Die Corona-Krise könnte verändern, wie Forschende mit komplexen Problemen umgehen – sowohl innerhalb der Wissenschaft als auch in der Kommunikation mit der Gesellschaft. Davon ist Benedikt Fecher vom Berliner Humboldt-Institut für Internet und Gesellschaft überzeugt.
„Eine Chance für Open Science“
Herr Fecher, welche Auswirkungen hat Corona auf die Wissenschaft?
Das kommt ein wenig darauf an, von welchen Disziplinen wir sprechen. Disziplinen, die stark von Experimenten, Laboren oder Großforschungsanlagen abhängig sind, haben natürlich unmittelbar mit der aktuellen Situation zu kämpfen. Generell sehe ich aber durchaus Chancen, die sich aus der Krise ergeben.
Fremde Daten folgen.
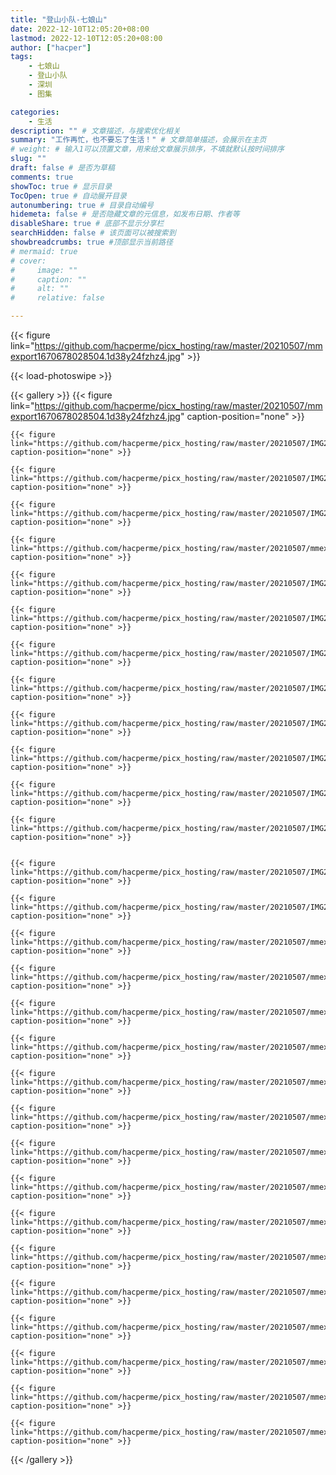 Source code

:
 ```yaml
---
title: "登山小队-七娘山"
date: 2022-12-10T12:05:20+08:00
lastmod: 2022-12-10T12:05:20+08:00
author: ["hacper"]
tags:
    - 七娘山
    - 登山小队
    - 深圳
    - 图集

categories:
    - 生活
description: "" # 文章描述，与搜索优化相关
summary: "工作再忙，也不要忘了生活！" # 文章简单描述，会展示在主页
# weight: # 输入1可以顶置文章，用来给文章展示排序，不填就默认按时间排序
slug: ""
draft: false # 是否为草稿
comments: true
showToc: true # 显示目录
TocOpen: true # 自动展开目录
autonumbering: true # 目录自动编号
hidemeta: false # 是否隐藏文章的元信息，如发布日期、作者等
disableShare: true # 底部不显示分享栏
searchHidden: false # 该页面可以被搜索到
showbreadcrumbs: true #顶部显示当前路径
# mermaid: true
# cover:
#     image: ""
#     caption: ""
#     alt: ""
#     relative: false

---
```



{{< figure link="https://github.com/hacperme/picx_hosting/raw/master/20210507/mmexport1670678028504.1d38y24fzhz4.jpg" >}}

{{< load-photoswipe >}}


{{< gallery >}}
    {{< figure link="https://github.com/hacperme/picx_hosting/raw/master/20210507/mmexport1670678028504.1d38y24fzhz4.jpg" caption-position="none" >}}

    {{< figure link="https://github.com/hacperme/picx_hosting/raw/master/20210507/IMG20221210084127.7jd7yo3scj00.jpg" caption-position="none" >}}

    {{< figure link="https://github.com/hacperme/picx_hosting/raw/master/20210507/IMG20221210120520.7dilu9rdu180.jpg" caption-position="none" >}}

    {{< figure link="https://github.com/hacperme/picx_hosting/raw/master/20210507/IMG20221210132655.6sljxysoxxc0.jpg" caption-position="none" >}}

    {{< figure link="https://github.com/hacperme/picx_hosting/raw/master/20210507/mmexport1670637066013.2xcgf5p80ps0.jpg" caption-position="none" >}}

    {{< figure link="https://github.com/hacperme/picx_hosting/raw/master/20210507/IMG20221210212924.5bbo723bjcg0.jpg" caption-position="none" >}}

    {{< figure link="https://github.com/hacperme/picx_hosting/raw/master/20210507/IMG20221210204627.3wdkzpf0f0c0.jpg" caption-position="none" >}}

    {{< figure link="https://github.com/hacperme/picx_hosting/raw/master/20210507/IMG20221210143140.77vknsj6ib00.jpg" caption-position="none" >}}

    {{< figure link="https://github.com/hacperme/picx_hosting/raw/master/20210507/IMG20221210142559.289n1175nx5w.jpg" caption-position="none" >}}

    {{< figure link="https://github.com/hacperme/picx_hosting/raw/master/20210507/IMG20221210142505.su7yfooeb1s.jpg" caption-position="none" >}}

    {{< figure link="https://github.com/hacperme/picx_hosting/raw/master/20210507/IMG20221210141113.8uxw4yvi63s.jpg" caption-position="none" >}}

    {{< figure link="https://github.com/hacperme/picx_hosting/raw/master/20210507/IMG20221210140451.113oia3db7ts.jpg" caption-position="none" >}}

    {{< figure link="https://github.com/hacperme/picx_hosting/raw/master/20210507/IMG20221210140043.4emj9aa12cc0.jpg" caption-position="none" >}}

    
    {{< figure link="https://github.com/hacperme/picx_hosting/raw/master/20210507/IMG20221210133317.274dsprs9a4g.jpg" caption-position="none" >}}

    {{< figure link="https://github.com/hacperme/picx_hosting/raw/master/20210507/IMG20221210133233.6hkn8ofybpc0.jpg" caption-position="none" >}}

    {{< figure link="https://github.com/hacperme/picx_hosting/raw/master/20210507/mmexport1670677761408.2hf75ixk2fk0.jpg" caption-position="none" >}}

    {{< figure link="https://github.com/hacperme/picx_hosting/raw/master/20210507/mmexport1670677789530.346803ek3zq0.jpg" caption-position="none" >}}

    {{< figure link="https://github.com/hacperme/picx_hosting/raw/master/20210507/mmexport1670677800325.66a35oayq7w0.jpg" caption-position="none" >}}

    {{< figure link="https://github.com/hacperme/picx_hosting/raw/master/20210507/mmexport1670677854660.wdmsxmboy0g.jpg" caption-position="none" >}}

    {{< figure link="https://github.com/hacperme/picx_hosting/raw/master/20210507/mmexport1670677875014.3buwmd6zm0c0.jpg" caption-position="none" >}}

    {{< figure link="https://github.com/hacperme/picx_hosting/raw/master/20210507/mmexport1670677881249.4tsm6qjuht40.jpg" caption-position="none" >}}

    {{< figure link="https://github.com/hacperme/picx_hosting/raw/master/20210507/mmexport1670677890717.3lr1tdsxvws0.jpg" caption-position="none" >}}

    {{< figure link="https://github.com/hacperme/picx_hosting/raw/master/20210507/mmexport1670677898388.2jnqpz1yq6m0.jpg" caption-position="none" >}}

    {{< figure link="https://github.com/hacperme/picx_hosting/raw/master/20210507/mmexport1670678101240.2yjvmvqde060.jpg" caption-position="none" >}}

    {{< figure link="https://github.com/hacperme/picx_hosting/raw/master/20210507/mmexport1670678107429.5ybnm2sk9t00.jpg" caption-position="none" >}}

    {{< figure link="https://github.com/hacperme/picx_hosting/raw/master/20210507/mmexport1670678112725.1142opu8qlxc.jpg" caption-position="none" >}}

    {{< figure link="https://github.com/hacperme/picx_hosting/raw/master/20210507/mmexport1670677952536.6qvbouvmq7o0.jpg" caption-position="none" >}}

    {{< figure link="https://github.com/hacperme/picx_hosting/raw/master/20210507/mmexport1670678149714.19jfx4fy42io.jpg" caption-position="none" >}}

    {{< figure link="https://github.com/hacperme/picx_hosting/raw/master/20210507/mmexport1670678162388.6118exxznmc0.jpg" caption-position="none" >}}

    {{< figure link="https://github.com/hacperme/picx_hosting/raw/master/20210507/mmexport1670678153969.2k6nayvlsqg0.jpg" caption-position="none" >}}

{{< /gallery >}}
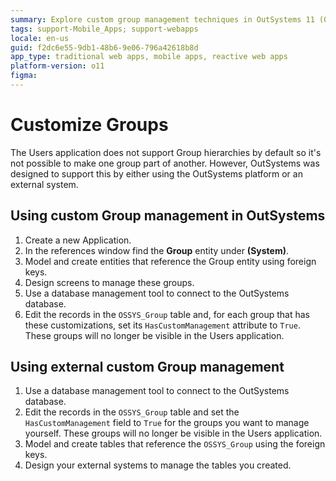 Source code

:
```yaml
---
summary: Explore custom group management techniques in OutSystems 11 (O11) using internal and external systems.
tags: support-Mobile_Apps; support-webapps
locale: en-us
guid: f2dc6e55-9db1-48b6-9e06-796a42618b8d
app_type: traditional web apps, mobile apps, reactive web apps
platform-version: o11
figma:
---
```


# Customize Groups

The Users application does not support Group hierarchies by default so it's not possible to make one group part of another. However, OutSystems was designed to support this by either using the OutSystems platform or an external system.

## Using custom Group management in OutSystems

1. Create a new Application.
1. In the references window find the **Group** entity under **(System)**.
1. Model and create entities that reference the Group entity using foreign keys.
1. Design screens to manage these groups.
1. Use a database management tool to connect to the OutSystems database.
1. Edit the records in the `OSSYS_Group` table and, for each group that has these customizations, set its `HasCustomManagement` attribute to `True`. These groups will no longer be visible in the Users application.


## Using external custom Group management

1. Use a database management tool to connect to the OutSystems database.
1. Edit the records in the `OSSYS_Group` table and set the `HasCustomManagement` field to `True` for the groups you want to manage yourself. These groups will no longer be visible in the Users application.
1. Model and create tables that reference the `OSSYS_Group` using the foreign keys.
1. Design your external systems to manage the tables you created.
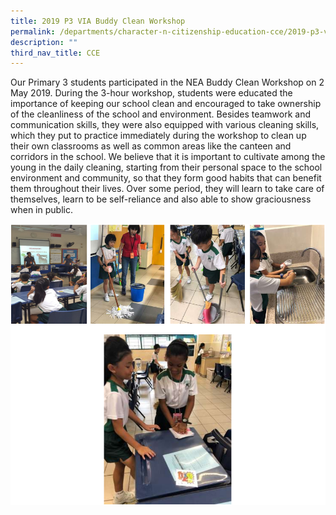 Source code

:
 ```yaml
---
title: 2019 P3 VIA Buddy Clean Workshop
permalink: /departments/character-n-citizenship-education-cce/2019-p3-via-buddy-clean-workshop/
description: ""
third_nav_title: CCE
---
```

Our Primary 3 students participated in the NEA Buddy Clean Workshop on 2 May 2019. During the 3-hour workshop, students were educated the importance of keeping our school clean and encouraged to take ownership of the cleanliness of the school and environment. Besides teamwork and communication skills, they were also equipped with various cleaning skills, which they put to practice immediately during the workshop to clean up their own classrooms as well as common areas like the canteen and corridors in the school. We believe that it is important to cultivate among the young in the daily cleaning, starting from their personal space to the school environment and community, so that they form good habits that can benefit them throughout their lives. Over some period, they will learn to take care of themselves, learn to be self-reliance and also able to show graciousness when in public.

![](/images/2019%20P3%20VIA.png) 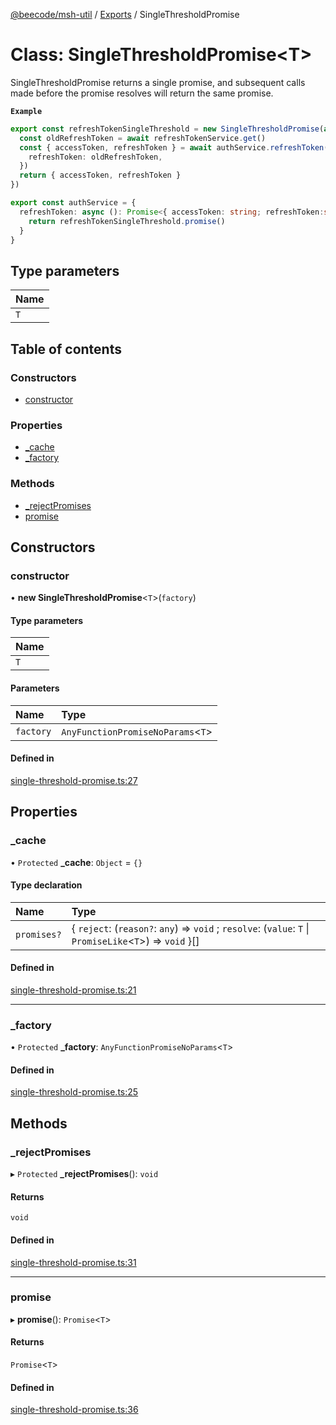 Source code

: [@beecode/msh-util](../README.md) / [Exports](../modules.md) / SingleThresholdPromise

# Class: SingleThresholdPromise<T\>

SingleThresholdPromise returns a single promise, and subsequent calls made before the promise resolves will return the same promise.

**`Example`**

```ts
export const refreshTokenSingleThreshold = new SingleThresholdPromise(async () => {
  const oldRefreshToken = await refreshTokenService.get()
  const { accessToken, refreshToken } = await authService.refreshToken({
    refreshToken: oldRefreshToken,
  })
  return { accessToken, refreshToken }
})

export const authService = {
  refreshToken: async (): Promise<{ accessToken: string; refreshToken:string }> => {
    return refreshTokenSingleThreshold.promise()
  }
}
```

## Type parameters

| Name |
| :------ |
| `T` |

## Table of contents

### Constructors

- [constructor](SingleThresholdPromise.md#constructor)

### Properties

- [\_cache](SingleThresholdPromise.md#_cache)
- [\_factory](SingleThresholdPromise.md#_factory)

### Methods

- [\_rejectPromises](SingleThresholdPromise.md#_rejectpromises)
- [promise](SingleThresholdPromise.md#promise)

## Constructors

### constructor

• **new SingleThresholdPromise**<`T`\>(`factory`)

#### Type parameters

| Name |
| :------ |
| `T` |

#### Parameters

| Name | Type |
| :------ | :------ |
| `factory` | `AnyFunctionPromiseNoParams`<`T`\> |

#### Defined in

[single-threshold-promise.ts:27](https://github.com/beecode-rs/msh-util/blob/d5f403f/src/single-threshold-promise.ts#L27)

## Properties

### \_cache

• `Protected` **\_cache**: `Object` = `{}`

#### Type declaration

| Name | Type |
| :------ | :------ |
| `promises?` | { `reject`: (`reason?`: `any`) => `void` ; `resolve`: (`value`: `T` \| `PromiseLike`<`T`\>) => `void`  }[] |

#### Defined in

[single-threshold-promise.ts:21](https://github.com/beecode-rs/msh-util/blob/d5f403f/src/single-threshold-promise.ts#L21)

___

### \_factory

• `Protected` **\_factory**: `AnyFunctionPromiseNoParams`<`T`\>

#### Defined in

[single-threshold-promise.ts:25](https://github.com/beecode-rs/msh-util/blob/d5f403f/src/single-threshold-promise.ts#L25)

## Methods

### \_rejectPromises

▸ `Protected` **_rejectPromises**(): `void`

#### Returns

`void`

#### Defined in

[single-threshold-promise.ts:31](https://github.com/beecode-rs/msh-util/blob/d5f403f/src/single-threshold-promise.ts#L31)

___

### promise

▸ **promise**(): `Promise`<`T`\>

#### Returns

`Promise`<`T`\>

#### Defined in

[single-threshold-promise.ts:36](https://github.com/beecode-rs/msh-util/blob/d5f403f/src/single-threshold-promise.ts#L36)

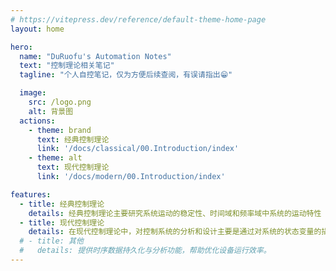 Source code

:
 ```yaml
---
# https://vitepress.dev/reference/default-theme-home-page
layout: home

hero:
  name: "DuRuofu's Automation Notes"
  text: "控制理论相关笔记"
  tagline: "个人自控笔记，仅为方便后续查阅，有误请指出😁"

  image: 
    src: /logo.png
    alt: 背景图
  actions:
    - theme: brand
      text: 经典控制理论
      link: '/docs/classical/00.Introduction/index'
    - theme: alt
      text: 现代控制理论
      link: '/docs/modern/00.Introduction/index'

features:
  - title: 经典控制理论
    details: 经典控制理论主要研究系统运动的稳定性、时间域和频率域中系统的运动特性（见过渡过程、频率响应）、控制系统的设计原理和校正方法（见控制系统校正方法）
  - title: 现代控制理论
    details: 在现代控制理论中，对控制系统的分析和设计主要是通过对系统的状态变量的描述来进行的，基本的方法是时间域方法。
  # - title: 其他
  #   details: 提供时序数据持久化与分析功能，帮助优化设备运行效率。
---
```



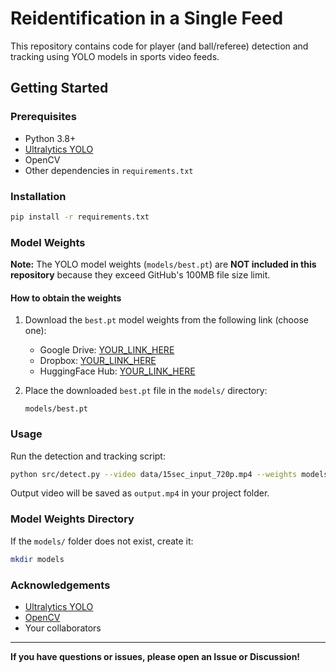 # Reidentification in a Single Feed

This repository contains code for player (and ball/referee) detection and tracking using YOLO models in sports video feeds.

## Getting Started

### Prerequisites

- Python 3.8+
- [Ultralytics YOLO](https://docs.ultralytics.com/)
- OpenCV
- Other dependencies in `requirements.txt`

### Installation

```bash
pip install -r requirements.txt
```

### Model Weights

**Note:**
The YOLO model weights (`models/best.pt`) are **NOT included in this repository** because they exceed GitHub's 100MB file size limit.

#### How to obtain the weights

1. Download the `best.pt` model weights from the following link (choose one):

   - Google Drive: [YOUR_LINK_HERE](https://drive.google.com/your-link-here)
   - Dropbox: [YOUR_LINK_HERE](https://dropbox.com/your-link-here)
   - HuggingFace Hub: [YOUR_LINK_HERE](https://huggingface.co/your-username/your-repo/resolve/main/best.pt)

2. Place the downloaded `best.pt` file in the `models/` directory:

   ```
   models/best.pt
   ```

### Usage

Run the detection and tracking script:

```bash
python src/detect.py --video data/15sec_input_720p.mp4 --weights models/best.pt
```

Output video will be saved as `output.mp4` in your project folder.

### Model Weights Directory

If the `models/` folder does not exist, create it:

```bash
mkdir models
```

### Acknowledgements

- [Ultralytics YOLO](https://github.com/ultralytics/ultralytics)
- [OpenCV](https://opencv.org/)
- Your collaborators

---

**If you have questions or issues, please open an Issue or Discussion!**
Das bezieht sich zum einen auf die verstärkte Anwendung und die dringend benötigte Etablierung von digitalen Tools, insbesondere in der Lehre. Darüber hinaus bietet die aktuelle Situation aus meiner Sicht vor allem eine Chance für Open Science, schließlich beobachten wir derzeit einen enormen Zuwachs an Open-Access-Veröffentlichungen und den verstärkten Austausch von Forschungsdaten. Insbesondere das Zutrauen in die Behandlung von komplexen Problemen könnte wachsen. Und das bezieht sich sowohl auf die innerwissenschaftliche Kommunikation als auch auf die Kommunikation mit der Gesellschaft.
Was genau meinen Sie damit?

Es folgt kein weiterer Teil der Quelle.